TASK TO CARRY OUT - Taking only the lines of the data below from the line with "This data variability may be due to its" to the line with "Parser and Pretty", ends included, write them out exactly and without pictures.

*** DATA SHOWN

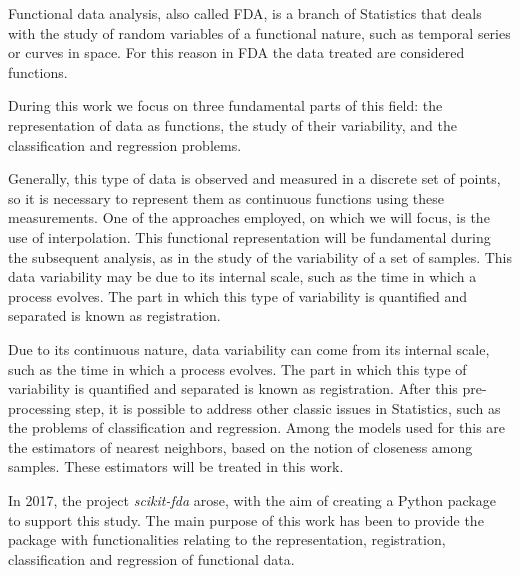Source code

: Functional data analysis, also called FDA, is a branch of Statistics that deals
with the study of random variables of a functional nature, such as temporal
series or curves in space. For this reason in FDA the data treated are
considered functions.

During this work we focus on three fundamental parts of this field:
the representation of data as functions, the study of their variability,
and the classification and regression problems.

Generally, this type of data is observed and measured in a discrete set of
points, so it is necessary to represent them as continuous functions using
these measurements. One of the approaches employed, on which we will focus, is the
use of interpolation. This functional representation will be fundamental during
the subsequent analysis, as in the study of the variability of a set of samples.
This data variability may be due to its
internal scale, such as the time in which a process evolves.
The part in which this type of variability is quantified and separated is known
as registration.

Due to its continuous nature, data variability can come from its internal scale,
such as the time in which a process evolves. The part in which this
type of variability is quantified and separated is known as registration.
After this pre-processing step, it is possible to address other classic
issues in Statistics, such as the problems of classification and regression.
Among the models used for this are the estimators of nearest neighbors,
based on the notion of closeness among samples. These estimators
will be treated in this work.

In 2017, the project \textit{scikit-fda} arose, with the aim of creating a
Python package to support this study. The main purpose of this work has been to
provide the package with functionalities relating to the representation,
registration, classification and regression of functional data.
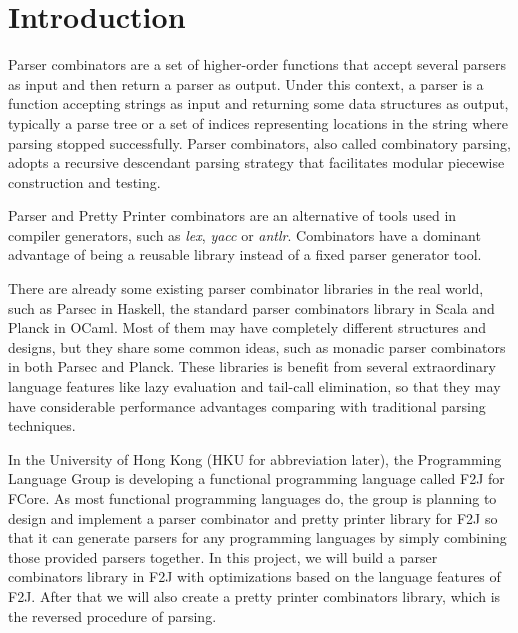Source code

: \chapter{Introduction}

Parser combinators are a set of higher-order functions that accept several parsers as input and then return a parser as output. Under this context, a parser is a function accepting strings as input and returning some data structures as output, typically a parse tree or a set of indices representing locations in the string where parsing stopped successfully. Parser combinators, also called combinatory parsing, adopts a recursive descendant parsing strategy that facilitates modular piecewise construction and testing.

Parser and Pretty Printer combinators are an alternative of tools used in compiler generators, such as \textit{lex}, \textit{yacc} or \textit{antlr}. Combinators have a dominant advantage of being a reusable library instead of a fixed parser generator tool.

There are already some existing parser combinator libraries in the real world, such as Parsec \cite{Leijen:2002} in Haskell, the standard parser combinators library in Scala and Planck \cite{Planck} in OCaml. Most of them may have completely different structures and designs, but they share some common ideas, such as monadic parser combinators in both Parsec and Planck. These libraries is benefit from several extraordinary language features like lazy evaluation and tail-call elimination, so that they may have considerable performance advantages comparing with traditional parsing techniques.

In the University of Hong Kong (HKU for abbreviation later), the Programming Language Group is developing a functional programming language called F2J for FCore. As most functional programming languages do, the group is planning to design and implement a parser combinator and pretty printer library for F2J so that it can generate parsers for any programming languages by simply combining those provided parsers together. In this project, we will build a parser combinators library in F2J with optimizations based on the language features of F2J. After that we will also create a pretty printer combinators library, which is the reversed procedure of parsing.
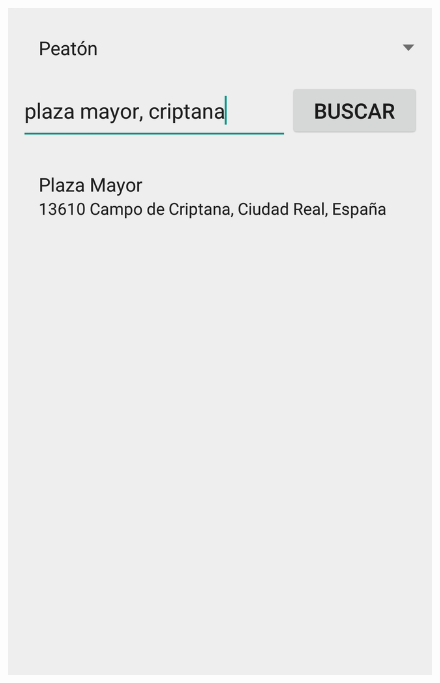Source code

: \begin{slide}
\begin{center}
\begin{minipage}[b]{0.3\linewidth}
\begin{center}
      \end{center}
    \end{minipage}
    \begin{minipage}[b]{0.3\linewidth}
      \begin{center}
        \begin{figure}
          \includegraphics[height=0.65\textheight]{img/naviganto-destinobuscado.png}
        \end{figure}
      \end{center}
    \end{minipage}
    \begin{minipage}[b]{0.3\linewidth}
      \begin{center}
        \begin{figure}

\end{figure}
\end{center}
\end{minipage}
\end{center}
\end{slide}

******

FINAL ANSWER -
This data variability may be due to its
internal scale, such as the time in which a process evolves.
The part in which this type of variability is quantified and separated is known
as registration.

Due to its continuous nature, data variability can come from its internal scale,
such as the time in which a process evolves. The part in which this
type of variability is quantified and separated is known as registration.
After this pre-processing step, it is possible to address other classic
issues in Statistics, such as the problems of classification and regression.
Among the models used for this are the estimators of nearest neighbors,
based on the notion of closeness among samples. These estimators
will be treated in this work.

In 2017, the project \textit{scikit-fda} arose, with the aim of creating a
Python package to support this study. The main purpose of this work has been to
provide the package with functionalities relating to the representation,
registration, classification and regression of functional data.
Source code

: \chapter{Introduction}

Parser combinators are a set of higher-order functions that accept several parsers as input and then return a parser as output. Under this context, a parser is a function accepting strings as input and returning some data structures as output, typically a parse tree or a set of indices representing locations in the string where parsing stopped successfully. Parser combinators, also called combinatory parsing, adopts a recursive descendant parsing strategy that facilitates modular piecewise construction and testing.

Parser and Pretty Printer combinators are an alternative of tools used in compiler generators, such as \textit{lex}, \textit{yacc} or \textit{antlr}. Combinators have a dominant advantage of being a reusable library instead of a fixed parser generator tool.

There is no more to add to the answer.